El gobierno británico inventó formas de proseguir la guerra con más sigilo y menos bayonetas sobre el terreno y recurriendo a las tácticas innovadoras. La “pax britannica” fue una época de constante agresión disfrazada de policía. El propio Estado británico consideraba las sanciones como “medidas beligerantes”. Las sanciones impuestas por la Sociedad de Naciones se entendían como un “mantenimiento del orden”, o sea de la hegemonía imperialista. Las declaraciones de guerra se volvieron superfluas porque la guerra se convirtió en un estado permanente.

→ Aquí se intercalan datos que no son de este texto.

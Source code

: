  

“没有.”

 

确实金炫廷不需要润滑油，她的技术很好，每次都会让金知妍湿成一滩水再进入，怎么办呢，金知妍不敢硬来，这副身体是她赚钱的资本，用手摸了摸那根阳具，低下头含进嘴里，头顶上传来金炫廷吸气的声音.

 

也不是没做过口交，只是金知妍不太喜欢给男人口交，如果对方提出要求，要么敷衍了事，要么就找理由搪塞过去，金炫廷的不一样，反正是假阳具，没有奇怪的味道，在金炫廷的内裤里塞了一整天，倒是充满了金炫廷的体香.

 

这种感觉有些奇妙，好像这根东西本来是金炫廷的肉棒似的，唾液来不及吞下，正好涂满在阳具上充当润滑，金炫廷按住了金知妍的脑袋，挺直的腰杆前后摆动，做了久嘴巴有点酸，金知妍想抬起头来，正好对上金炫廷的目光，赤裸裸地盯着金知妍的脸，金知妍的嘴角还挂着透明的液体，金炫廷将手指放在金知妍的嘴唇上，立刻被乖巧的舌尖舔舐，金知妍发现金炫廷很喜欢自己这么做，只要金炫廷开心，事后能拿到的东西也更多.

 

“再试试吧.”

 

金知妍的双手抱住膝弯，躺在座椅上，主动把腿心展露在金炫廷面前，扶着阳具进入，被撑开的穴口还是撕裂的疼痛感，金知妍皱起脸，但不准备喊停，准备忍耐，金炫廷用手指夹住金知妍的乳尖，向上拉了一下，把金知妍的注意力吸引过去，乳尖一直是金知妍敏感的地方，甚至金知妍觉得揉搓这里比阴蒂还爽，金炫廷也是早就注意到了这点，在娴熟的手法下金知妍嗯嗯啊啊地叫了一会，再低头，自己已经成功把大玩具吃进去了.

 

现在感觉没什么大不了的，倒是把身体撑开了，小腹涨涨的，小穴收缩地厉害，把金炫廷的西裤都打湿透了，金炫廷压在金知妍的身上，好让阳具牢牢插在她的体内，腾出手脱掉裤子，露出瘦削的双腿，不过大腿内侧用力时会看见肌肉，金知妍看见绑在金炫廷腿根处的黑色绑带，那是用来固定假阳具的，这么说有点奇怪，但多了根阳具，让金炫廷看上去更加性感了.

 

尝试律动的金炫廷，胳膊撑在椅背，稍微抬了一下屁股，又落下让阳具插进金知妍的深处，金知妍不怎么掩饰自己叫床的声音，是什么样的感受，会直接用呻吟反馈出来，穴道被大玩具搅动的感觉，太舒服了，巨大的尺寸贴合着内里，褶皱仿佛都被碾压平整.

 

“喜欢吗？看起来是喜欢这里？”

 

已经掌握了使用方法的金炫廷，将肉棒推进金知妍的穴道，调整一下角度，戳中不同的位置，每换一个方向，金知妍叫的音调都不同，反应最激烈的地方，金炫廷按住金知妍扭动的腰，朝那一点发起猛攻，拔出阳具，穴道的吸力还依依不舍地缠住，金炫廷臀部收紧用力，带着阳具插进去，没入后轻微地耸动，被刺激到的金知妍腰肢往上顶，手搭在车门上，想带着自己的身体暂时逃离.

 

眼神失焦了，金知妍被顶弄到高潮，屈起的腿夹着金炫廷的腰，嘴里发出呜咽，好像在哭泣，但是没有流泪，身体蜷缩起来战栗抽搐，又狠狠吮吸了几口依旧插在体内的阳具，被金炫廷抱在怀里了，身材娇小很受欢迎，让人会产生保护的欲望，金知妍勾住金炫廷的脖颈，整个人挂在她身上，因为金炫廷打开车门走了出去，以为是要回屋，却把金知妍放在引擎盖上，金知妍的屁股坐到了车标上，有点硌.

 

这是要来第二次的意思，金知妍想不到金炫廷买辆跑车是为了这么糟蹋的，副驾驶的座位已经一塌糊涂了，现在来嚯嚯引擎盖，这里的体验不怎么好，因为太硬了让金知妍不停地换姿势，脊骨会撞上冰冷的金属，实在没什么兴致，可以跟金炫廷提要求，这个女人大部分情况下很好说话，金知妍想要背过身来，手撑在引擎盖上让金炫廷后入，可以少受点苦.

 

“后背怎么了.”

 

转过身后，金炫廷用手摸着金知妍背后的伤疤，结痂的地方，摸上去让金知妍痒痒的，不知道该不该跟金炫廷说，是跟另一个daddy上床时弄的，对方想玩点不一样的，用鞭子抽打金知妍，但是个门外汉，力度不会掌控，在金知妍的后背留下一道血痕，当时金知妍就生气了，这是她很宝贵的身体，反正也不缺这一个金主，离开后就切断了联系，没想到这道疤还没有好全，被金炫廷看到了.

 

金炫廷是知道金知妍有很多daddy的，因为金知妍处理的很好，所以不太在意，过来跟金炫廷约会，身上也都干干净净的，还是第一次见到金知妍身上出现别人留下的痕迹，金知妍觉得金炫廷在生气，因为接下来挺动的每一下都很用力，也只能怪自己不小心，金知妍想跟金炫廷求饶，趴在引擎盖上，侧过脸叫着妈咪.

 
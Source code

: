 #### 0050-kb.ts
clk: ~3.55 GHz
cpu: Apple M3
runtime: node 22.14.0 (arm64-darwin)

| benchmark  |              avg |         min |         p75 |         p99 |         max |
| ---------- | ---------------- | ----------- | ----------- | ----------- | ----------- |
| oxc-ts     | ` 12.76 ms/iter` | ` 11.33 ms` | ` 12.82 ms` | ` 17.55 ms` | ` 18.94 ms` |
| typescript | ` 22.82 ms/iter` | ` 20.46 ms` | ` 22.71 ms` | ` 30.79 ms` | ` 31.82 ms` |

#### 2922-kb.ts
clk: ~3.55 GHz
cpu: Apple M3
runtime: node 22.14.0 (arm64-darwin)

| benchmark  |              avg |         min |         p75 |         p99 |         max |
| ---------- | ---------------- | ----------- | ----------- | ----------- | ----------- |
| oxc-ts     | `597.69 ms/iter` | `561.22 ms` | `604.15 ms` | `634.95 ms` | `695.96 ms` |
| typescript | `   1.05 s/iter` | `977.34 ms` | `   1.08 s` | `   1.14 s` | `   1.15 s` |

De 1937 a 1945 Japón impuso sanciones a China en el marco de una guerra no declarada. Roosevelt evitó reconocer el estado de guerra entre China y Japón para no desencadenar un embargo de armas estadounidense. Tratando de combatir a las potencias fascistas “sin declarar la guerra” él mismo, tanteó el terreno, evitando incluso la palabra “sanciones”.
Del mismo modo, cuando en la crisis de los misiles Kennedy ordenó el bloqueo naval de Cuba, lo calificó como “cuarentena”. No fue una declaración de guerra sino una medida de “salud pública”.
El principal artífice de las sanciones “en tiempos de paz” fue Robert Cecil, Premio Nobel de la Paz en 1937 y ministro británico encargado del bloqueo. Cecil no reconocía la diferencia entre un civil y un militar porque las guerras coloniales del Imperio Británico tenían por objeto imponer el terror entre la población, la única manera de impedir la descolonización. Esa confusión deliberada autorizaba los bombardeos masivos e indiscriminados sobre las ciudades y pueblos, especialmente en Oriente Medio.
El imperialismo inició la época de las “guerras totales”, favorecida por la guerra química y la entrada de la aviación en el campo de batalla. En 1923, cuando Ramsay MacDonald predijo una futura guerra de “bloqueos y […] ataques aéreos […] que simplemente devastarán ciudades y campos enteros”, se refería a una guerra total que nunca se reconocería como tal. El efecto de los bombardeos era fundamentalmente “sicológico”. El número de víctimas no importaba tanto.
La guerra moderna no se libra de eufemismo propios de la demagogia. También la ONU ha diferenciado entre las medidas coercitivas que son “propiamente de guerra” y las que “preservan la paz”. Hoy las guerras, como la de Irak, se hacen en nombre de la ONU y de la paz. Que hayan muerto cientos de miles de civiles es lo de menos.